Geriatricians and Emergency Physicians – Collaboration for Creativity

Geriatricians and Emergency Physicians – Collaboration for Creativity

By Dr Terry Nash

It’s a pleasure to learn that when two specialties collaborate that both are elevated. I have found it to be an opportunity to learn about the other’s biases and strengths. As Clinical Lead for Comprehensive Aged Residents Emergency Partners in Assessment Care and Treatment (CAREPACT)1 . I have the pleasure of leading a team of Emergency Physicians and Geriatricians dedicated to quality care and increased choice of care for the elderly. Our service has been in South Brisbane since 2014 and we have grown from an Emergency Physician and Clinical Nurse Consultant into a team of Emergency Physicians, Geriatricians, and around 20 nurses. We work across four hospitals, provide a seven day a week telephone triage service, mobile emergency team, nurse navigation, and inpatient gerontic nursing care planning. We provide this service to 94 RACF’s, with approximately 9300 aged care beds. Our mission is to provide an alternative to a visit to an Emergency Department for selected residents in Aged Care – linking the resident to hospital specialist care. We then provide a holistic “end to end” nursing plan from RACF to hospital.

Personally, I have seen that my geriatrician colleagues are the great lateral thinkers. They are always looking to find more detail about a particular problem in search of the solution that few would take the time to appreciate. I have witnessed clinical assessments that look at the objective clinical parameters, followed by the subjective patient experience. Then synthesizing those two approaches into a comprehensive plan. In my specialty of Emergency Medicine, I am considered successful if I can make a rapid risk assessment, take a safe approach when limited information is available or when circumstances are just not ideal.

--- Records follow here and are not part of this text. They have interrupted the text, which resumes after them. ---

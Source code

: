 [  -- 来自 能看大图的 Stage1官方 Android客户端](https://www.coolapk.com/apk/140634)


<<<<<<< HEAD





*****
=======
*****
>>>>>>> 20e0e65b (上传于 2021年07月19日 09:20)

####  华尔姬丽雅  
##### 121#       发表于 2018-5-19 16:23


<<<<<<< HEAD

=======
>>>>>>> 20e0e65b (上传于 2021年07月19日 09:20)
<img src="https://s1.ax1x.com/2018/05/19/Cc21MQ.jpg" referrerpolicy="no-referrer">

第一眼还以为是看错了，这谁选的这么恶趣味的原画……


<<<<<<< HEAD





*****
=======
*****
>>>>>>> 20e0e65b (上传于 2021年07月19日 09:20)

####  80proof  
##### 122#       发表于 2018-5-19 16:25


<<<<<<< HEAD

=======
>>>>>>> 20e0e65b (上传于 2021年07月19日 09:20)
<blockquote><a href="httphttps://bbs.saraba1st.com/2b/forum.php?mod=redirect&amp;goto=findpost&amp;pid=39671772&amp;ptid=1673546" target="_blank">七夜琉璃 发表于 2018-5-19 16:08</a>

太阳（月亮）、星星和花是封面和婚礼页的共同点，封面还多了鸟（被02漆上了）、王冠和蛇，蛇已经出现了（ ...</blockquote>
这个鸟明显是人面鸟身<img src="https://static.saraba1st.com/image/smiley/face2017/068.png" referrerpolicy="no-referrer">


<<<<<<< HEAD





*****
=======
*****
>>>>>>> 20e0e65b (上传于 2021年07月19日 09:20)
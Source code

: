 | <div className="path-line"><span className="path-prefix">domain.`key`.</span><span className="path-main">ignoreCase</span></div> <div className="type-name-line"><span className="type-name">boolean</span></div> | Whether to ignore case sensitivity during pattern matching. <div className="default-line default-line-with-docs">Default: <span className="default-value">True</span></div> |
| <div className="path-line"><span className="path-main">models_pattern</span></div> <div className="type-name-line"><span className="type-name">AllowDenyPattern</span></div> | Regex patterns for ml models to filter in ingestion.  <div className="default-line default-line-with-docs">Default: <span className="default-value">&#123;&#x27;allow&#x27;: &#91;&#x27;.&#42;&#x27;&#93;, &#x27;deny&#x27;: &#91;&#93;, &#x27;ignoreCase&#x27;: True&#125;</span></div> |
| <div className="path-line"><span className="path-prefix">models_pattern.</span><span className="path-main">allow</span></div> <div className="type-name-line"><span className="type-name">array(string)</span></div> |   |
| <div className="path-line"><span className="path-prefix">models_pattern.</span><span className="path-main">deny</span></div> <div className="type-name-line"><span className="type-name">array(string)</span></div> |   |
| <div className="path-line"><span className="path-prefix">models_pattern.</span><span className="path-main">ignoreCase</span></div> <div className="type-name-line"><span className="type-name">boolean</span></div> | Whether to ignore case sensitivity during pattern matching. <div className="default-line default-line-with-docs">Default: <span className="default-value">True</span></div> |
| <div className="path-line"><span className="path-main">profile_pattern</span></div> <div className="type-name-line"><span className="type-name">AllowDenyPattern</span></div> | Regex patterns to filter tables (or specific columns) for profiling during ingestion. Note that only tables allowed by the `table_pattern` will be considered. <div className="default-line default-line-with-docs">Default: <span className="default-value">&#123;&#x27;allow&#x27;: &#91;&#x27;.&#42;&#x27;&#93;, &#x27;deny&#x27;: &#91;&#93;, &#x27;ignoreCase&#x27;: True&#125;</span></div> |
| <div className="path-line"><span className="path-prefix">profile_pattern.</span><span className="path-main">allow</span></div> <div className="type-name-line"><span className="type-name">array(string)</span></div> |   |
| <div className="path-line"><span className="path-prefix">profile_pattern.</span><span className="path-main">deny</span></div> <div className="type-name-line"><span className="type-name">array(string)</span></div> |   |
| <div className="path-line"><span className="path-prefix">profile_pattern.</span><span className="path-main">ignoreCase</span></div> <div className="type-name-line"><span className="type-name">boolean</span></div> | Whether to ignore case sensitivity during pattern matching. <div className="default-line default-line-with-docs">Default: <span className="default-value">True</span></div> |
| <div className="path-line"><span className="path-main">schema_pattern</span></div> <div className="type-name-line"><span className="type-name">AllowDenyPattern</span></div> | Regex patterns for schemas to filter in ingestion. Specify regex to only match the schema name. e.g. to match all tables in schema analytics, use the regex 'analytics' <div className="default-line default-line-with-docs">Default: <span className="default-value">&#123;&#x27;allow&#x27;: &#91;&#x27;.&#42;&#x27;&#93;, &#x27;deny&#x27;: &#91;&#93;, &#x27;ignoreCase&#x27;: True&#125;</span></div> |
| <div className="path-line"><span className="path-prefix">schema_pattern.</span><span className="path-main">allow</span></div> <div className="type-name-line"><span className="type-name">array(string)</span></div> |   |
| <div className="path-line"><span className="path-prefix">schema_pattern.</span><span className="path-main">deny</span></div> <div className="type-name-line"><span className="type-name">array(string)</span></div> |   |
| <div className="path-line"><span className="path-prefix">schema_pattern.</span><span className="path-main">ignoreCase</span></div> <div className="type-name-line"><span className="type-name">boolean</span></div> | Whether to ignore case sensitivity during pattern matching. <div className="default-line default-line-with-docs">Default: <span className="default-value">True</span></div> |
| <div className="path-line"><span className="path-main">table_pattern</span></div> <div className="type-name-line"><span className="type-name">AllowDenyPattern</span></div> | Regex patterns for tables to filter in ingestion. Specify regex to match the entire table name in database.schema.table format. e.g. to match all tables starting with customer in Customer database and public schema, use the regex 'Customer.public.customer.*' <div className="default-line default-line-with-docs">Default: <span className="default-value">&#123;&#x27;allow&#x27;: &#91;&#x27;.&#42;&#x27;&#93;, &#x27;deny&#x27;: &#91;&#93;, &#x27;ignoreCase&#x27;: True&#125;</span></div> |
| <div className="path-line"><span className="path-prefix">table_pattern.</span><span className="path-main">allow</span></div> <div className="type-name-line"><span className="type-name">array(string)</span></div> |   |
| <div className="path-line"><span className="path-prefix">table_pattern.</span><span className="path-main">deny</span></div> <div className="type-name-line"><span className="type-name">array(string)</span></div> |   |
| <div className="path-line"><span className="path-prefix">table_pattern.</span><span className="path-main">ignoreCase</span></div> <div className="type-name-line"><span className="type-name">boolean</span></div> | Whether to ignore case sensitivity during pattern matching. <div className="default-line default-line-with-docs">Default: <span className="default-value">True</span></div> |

In an Emergency Department there is chaos, and rarely the time to appreciate the subtle details. In my role with CAREPACT I can approach the care of the elderly in a patient’s own environment. I can see the challenges of nursing in Aged Care and the ensuing workforce challenges that creates. I can provide acute clinical care in an RACF without exposing a patient to the challenging and intrusive Emergency Department environment. I can then learn about the nuance of cognitive impairment, rapidly advancing frailty, and thinking laterally. I have witnessed my Geriatrician colleagues embrace the uncertainty of complex emergency presentations from an RACF and coming on board with managing acute decline, injuries, fractures and suturing.

CAREPACT is a novel model of care, that has been commended in the Royal Commission into Aged Care Quality and Safety 2. We provide clinical support to GP’s, Paramedics, and RACF clinicians at the bedside of residents in Aged Care. There are pathways of care for the RACF workforce, and someone to speak to 7 days a week that can problem solve issues. Our mobile emergency team employs Nurse Practitioners with experience in Emergency and Aged Care. Every clinical interaction has a 7-day follow-up call to close the loop on quality. We review every RACF patient that visits our 4 Emergency Departments – no matter what time of day they have arrived. Across Australia there are multiple models of care that embody some or even all of these approaches. Ultimately, it’s the collaboration between Staff Specialists from different training perspectives that value adds to patient care in a new and creative way.

* CAREPACT – Comprehensive Aged Residents Emergency Partners in Assessment Care and Treatment

  1. Burkett E, Scott I. CARE-PACT: a new paradigm of care for acutely unwell residents 
in aged care facilities. Australian Family Physician. 2015;44:204-9.